「今日の僕は、すべてに心を注ぎ込んだ。重く、でも強いハートで戦い抜いた」
チームメイトを讃えながら、リカルドが言った。その気迫は、予選Q1をミディアムタイヤだけでクリアした勇気ある決断にもはっきりと表れていた。
「ジュールが望むのは、きっとこういうレースだと思ったから。僕の戦いかたを好まないライバルもいるかもしれない。でも、これが僕のやりかただ。それにジュールのやりかたでもある。彼が育ってきた段階で、僕は驚くようなレースクラフト、とても印象的な突っ込みを目にしていた。今日のコース上の動きはすべて……僕はインスパイアされて走っていたし、表彰台に上がれたことに感謝しているよ」
ルイス・ハミルトンは自らのミスを認めた。ロズベルグはリカルドを非難した。それでも、勝利を狙って攻めていったやりかたに「後悔はまったくない」とリカルドは言い切った。
リカルドだけでなく、多くのドライバーがいつもとは違う使命感を持って戦ったハンガリーGPは、ただ荒れているのではない、力強い印象を与えた。

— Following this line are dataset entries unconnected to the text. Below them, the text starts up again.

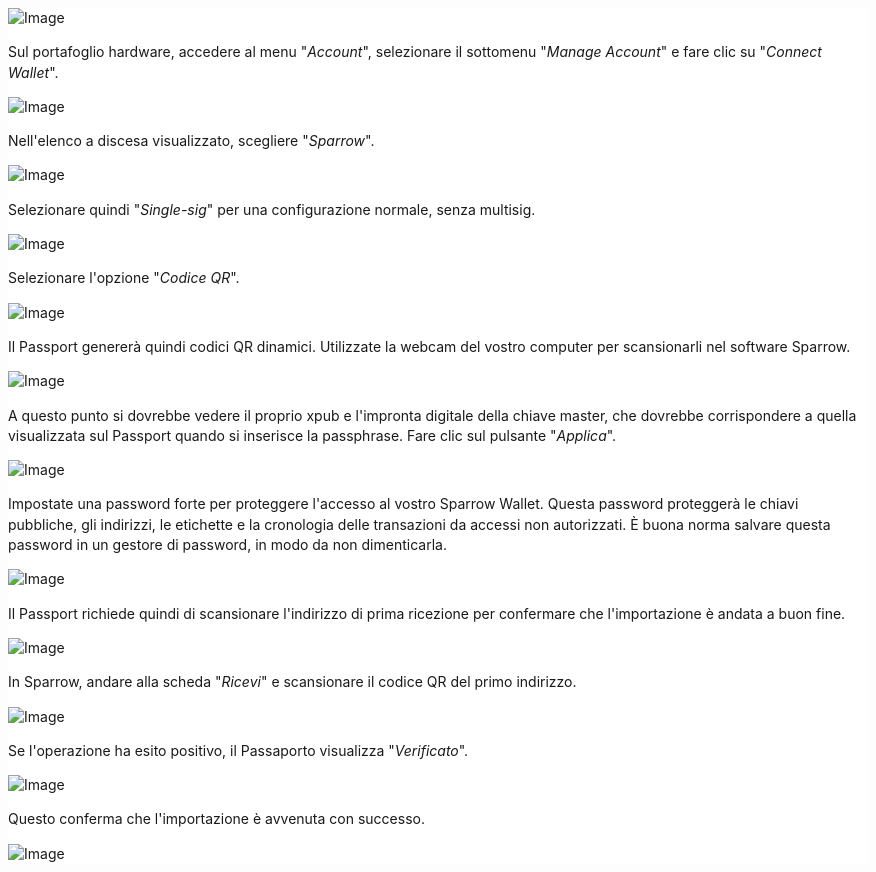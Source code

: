 ![Image](assets/fr/58.webp)

Sul portafoglio hardware, accedere al menu "*Account*", selezionare il sottomenu "*Manage Account*" e fare clic su "*Connect Wallet*".

![Image](assets/fr/59.webp)

Nell'elenco a discesa visualizzato, scegliere "*Sparrow*".

![Image](assets/fr/60.webp)

Selezionare quindi "*Single-sig*" per una configurazione normale, senza multisig.

![Image](assets/fr/61.webp)

Selezionare l'opzione "*Codice QR*".

![Image](assets/fr/62.webp)

Il Passport genererà quindi codici QR dinamici. Utilizzate la webcam del vostro computer per scansionarli nel software Sparrow.

![Image](assets/fr/63.webp)

A questo punto si dovrebbe vedere il proprio xpub e l'impronta digitale della chiave master, che dovrebbe corrispondere a quella visualizzata sul Passport quando si inserisce la passphrase. Fare clic sul pulsante "*Applica*".

![Image](assets/fr/64.webp)

Impostate una password forte per proteggere l'accesso al vostro Sparrow Wallet. Questa password proteggerà le chiavi pubbliche, gli indirizzi, le etichette e la cronologia delle transazioni da accessi non autorizzati. È buona norma salvare questa password in un gestore di password, in modo da non dimenticarla.

![Image](assets/fr/65.webp)

Il Passport richiede quindi di scansionare l'indirizzo di prima ricezione per confermare che l'importazione è andata a buon fine.

![Image](assets/fr/66.webp)

In Sparrow, andare alla scheda "*Ricevi*" e scansionare il codice QR del primo indirizzo.

![Image](assets/fr/67.webp)

Se l'operazione ha esito positivo, il Passaporto visualizza "*Verificato*".

![Image](assets/fr/68.webp)

Questo conferma che l'importazione è avvenuta con successo.

![Image](assets/fr/69.webp)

その印象を強調したのがフェルナンド・アロンソ──波乱の連続に見えたレースに、しっかりと芯を通した。
5位という結果には、レース中のさまざまな出来事が貢献した。しかし、あちこちで起こる接触から離れたところに身を置き、クリーンなレースを走りながらチャンスを見きわめ、瞬間瞬間に彼が下した的確な判断こそが5位入賞の最大の理由。それに何より、アロンソが「快適」と表現するマシンは決して簡単じゃない。「タイムが出るマシンと運転がしやすいマシンは必ずしも一致しない」と言う強者が、自らの技術と信念を沿わせることによって“マシンとタイヤにとって快適”な状況を創造しているのだ。だから彼が戦えると、レースはこんなに濃密になる。
ジュールに捧げるレース──ドライバーたちの本気は、ハンガリーGPの内容に表れた。シーズンベストのレースだったとファンが感じたなら、その気持ちはそのまま、ビアンキと彼の仲間たちへのリスペクトになる。